(Plain-text document sources)
......

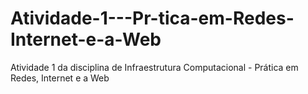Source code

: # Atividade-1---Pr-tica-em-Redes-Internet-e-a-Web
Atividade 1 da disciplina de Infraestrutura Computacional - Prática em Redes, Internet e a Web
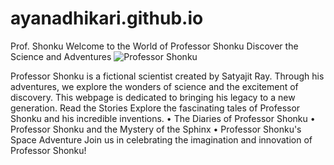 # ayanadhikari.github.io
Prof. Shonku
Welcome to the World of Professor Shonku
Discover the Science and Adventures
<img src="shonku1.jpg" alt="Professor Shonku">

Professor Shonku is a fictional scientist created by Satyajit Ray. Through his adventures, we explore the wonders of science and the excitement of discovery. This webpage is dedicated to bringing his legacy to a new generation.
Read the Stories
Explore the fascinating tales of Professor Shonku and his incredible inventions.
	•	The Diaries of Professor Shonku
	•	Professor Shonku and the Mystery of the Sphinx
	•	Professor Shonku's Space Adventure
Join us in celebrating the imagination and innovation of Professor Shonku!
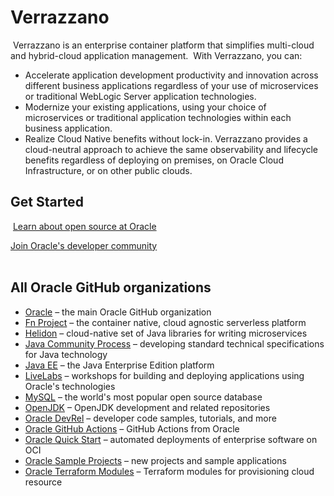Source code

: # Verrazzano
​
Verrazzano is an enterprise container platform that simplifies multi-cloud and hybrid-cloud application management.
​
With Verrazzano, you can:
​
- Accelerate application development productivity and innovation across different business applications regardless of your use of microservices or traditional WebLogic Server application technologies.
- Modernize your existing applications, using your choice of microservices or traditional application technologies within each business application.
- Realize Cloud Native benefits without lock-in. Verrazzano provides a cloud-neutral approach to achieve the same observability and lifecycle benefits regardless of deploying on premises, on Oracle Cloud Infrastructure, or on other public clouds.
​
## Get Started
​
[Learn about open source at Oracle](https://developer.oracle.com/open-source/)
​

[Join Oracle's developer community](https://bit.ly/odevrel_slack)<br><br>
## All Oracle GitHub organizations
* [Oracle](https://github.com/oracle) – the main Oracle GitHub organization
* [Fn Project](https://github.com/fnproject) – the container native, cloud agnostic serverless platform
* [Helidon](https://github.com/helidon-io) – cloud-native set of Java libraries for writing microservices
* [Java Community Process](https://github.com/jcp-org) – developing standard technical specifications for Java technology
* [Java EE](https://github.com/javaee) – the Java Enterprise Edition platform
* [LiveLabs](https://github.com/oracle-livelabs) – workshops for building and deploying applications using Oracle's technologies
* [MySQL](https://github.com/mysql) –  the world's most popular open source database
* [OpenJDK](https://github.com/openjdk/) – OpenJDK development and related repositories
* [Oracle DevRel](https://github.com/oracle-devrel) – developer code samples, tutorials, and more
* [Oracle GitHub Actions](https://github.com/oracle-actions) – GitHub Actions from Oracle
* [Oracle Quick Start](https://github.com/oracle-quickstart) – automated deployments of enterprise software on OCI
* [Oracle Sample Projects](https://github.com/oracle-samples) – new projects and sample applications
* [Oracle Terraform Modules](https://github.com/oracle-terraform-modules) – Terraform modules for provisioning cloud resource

......

[Work to complete] Scan the records above and show every line in which the word "using" occurs.

[Your response]
- Modernize your existing applications, using your choice of microservices or traditional application technologies within each business application.
* [LiveLabs](https://github.com/oracle-livelabs) – workshops for building and deploying applications using Oracle's technologies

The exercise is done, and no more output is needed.